THE eviction of a statutory tenant from a property where this is reasonably claimed by the landlord for demolition and reconstruction of a new building is one of the exemptions of the Rent Control Law, giving the right to the landlord to have the tenant evicted. The tenant is entitled to claim either compensation for the loss of the use of the premises or a new tenancy of premises which will be part in the new building.
There is an additional remedy available to the tenant, if after the issue of the eviction order the landlord does not proceed with the intended development, the tenant has the right to claim such an amount which is considered as adequate compensation for the loss and damage he has suffered due to the issue of the eviction order. The court has wide discretionary power and when it considers the judgment or the order was obtained under false pretences or by concealment of substantial facts, it may order the landlord to pay the tenant an amount considered adequate compensation.
When applying to court, the landlord is expected to show utmost good faith. In the course of the proceedings before the court he makes certain representations, such as that he has the financial ability and intention to proceed with the demolition and reconstruction of a new building, as well as proving he has secured the relevant permits for this purpose.

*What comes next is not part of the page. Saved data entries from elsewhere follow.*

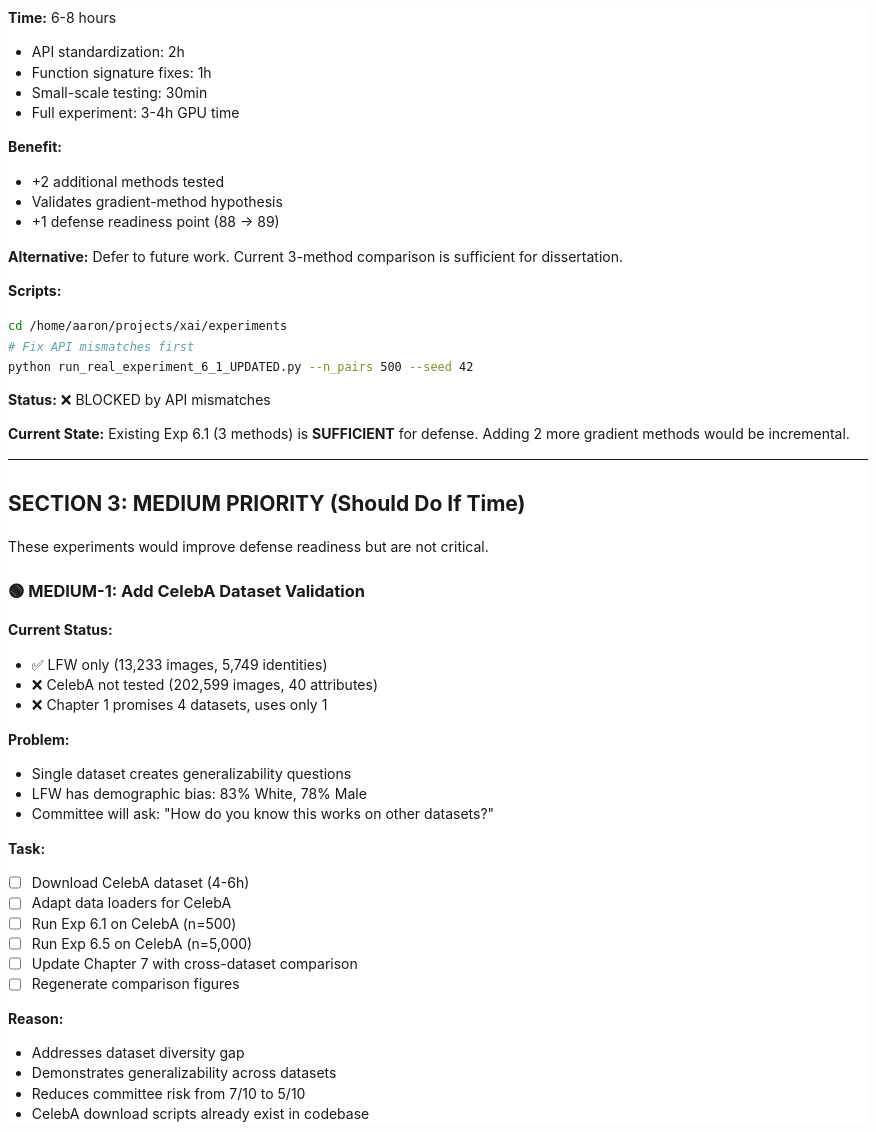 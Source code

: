 **Time:** 6-8 hours
- API standardization: 2h
- Function signature fixes: 1h
- Small-scale testing: 30min
- Full experiment: 3-4h GPU time

**Benefit:**
- +2 additional methods tested
- Validates gradient-method hypothesis
- +1 defense readiness point (88 → 89)

**Alternative:** Defer to future work. Current 3-method comparison is sufficient for dissertation.

**Scripts:**
```bash
cd /home/aaron/projects/xai/experiments
# Fix API mismatches first
python run_real_experiment_6_1_UPDATED.py --n_pairs 500 --seed 42
```

**Status:** ❌ BLOCKED by API mismatches

**Current State:** Existing Exp 6.1 (3 methods) is **SUFFICIENT** for defense. Adding 2 more gradient methods would be incremental.

---

## SECTION 3: MEDIUM PRIORITY (Should Do If Time)

These experiments would improve defense readiness but are not critical.

### 🟢 MEDIUM-1: Add CelebA Dataset Validation

**Current Status:**
- ✅ LFW only (13,233 images, 5,749 identities)
- ❌ CelebA not tested (202,599 images, 40 attributes)
- ❌ Chapter 1 promises 4 datasets, uses only 1

**Problem:**
- Single dataset creates generalizability questions
- LFW has demographic bias: 83% White, 78% Male
- Committee will ask: "How do you know this works on other datasets?"

**Task:**
- [ ] Download CelebA dataset (4-6h)
- [ ] Adapt data loaders for CelebA
- [ ] Run Exp 6.1 on CelebA (n=500)
- [ ] Run Exp 6.5 on CelebA (n=5,000)
- [ ] Update Chapter 7 with cross-dataset comparison
- [ ] Regenerate comparison figures

**Reason:**
- Addresses dataset diversity gap
- Demonstrates generalizability across datasets
- Reduces committee risk from 7/10 to 5/10
- CelebA download scripts already exist in codebase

The provisions of the law were interpreted in a judgement issued by the Supreme Court on 7.3.2018, whereby it upheld the first instance judgment regarding the aspect of false pretences, but not with regard to the amount of compensation adjudicated in favour of the tenant of €645,675, reducing it to the sum of €170,860. The Supreme Court held that the legislator included false pretences in the above article as a reason for compensating the statutory tenant when it is established that the judgment or the eviction order was issued as a result of them.
Moreover, this article included the concealment of essential facts and there is no distinction between a judgment or order issued after a trial or issued by consent. Both cases have essentially the same treatment. The essential time to ascertain the facts is the period between the filing the application for eviction and the issue of the eviction order. In particular, the court found the tenant had given his consent to the issue of the eviction order, since the landlord said he would construct a new building. However he did not proceed with the development.
The tenant, having proved the existence of false pretences, was entitled to receive adequate compensation for his loss suffered due to the issuance of the order and the loss of statutory possession, based on the so-called profit rent, the difference between the rental of the premises on open market and the rental actually paid.
The Supreme Court found the basic element of compensation claimed by the tenant was the loss of the “goodwill” of the shop and his valuer used a multiplier of 15 years without explaining why this multiplier was applied, since the building was in a terrible condition. Consequently, his calculations were considered wrong, making impossible the assessment of the value of the aforesaid right of the tenant and hence, its awarding by the court of first instance was not correct. Taking into consideration the tenant was entitled to receive proper compensation, the Supreme Court held there was sufficient evidence based on which a certain amount of compensation could be awarded, which was the amount the court awarded by consent to the tenant of the neighbouring shop, €170,860.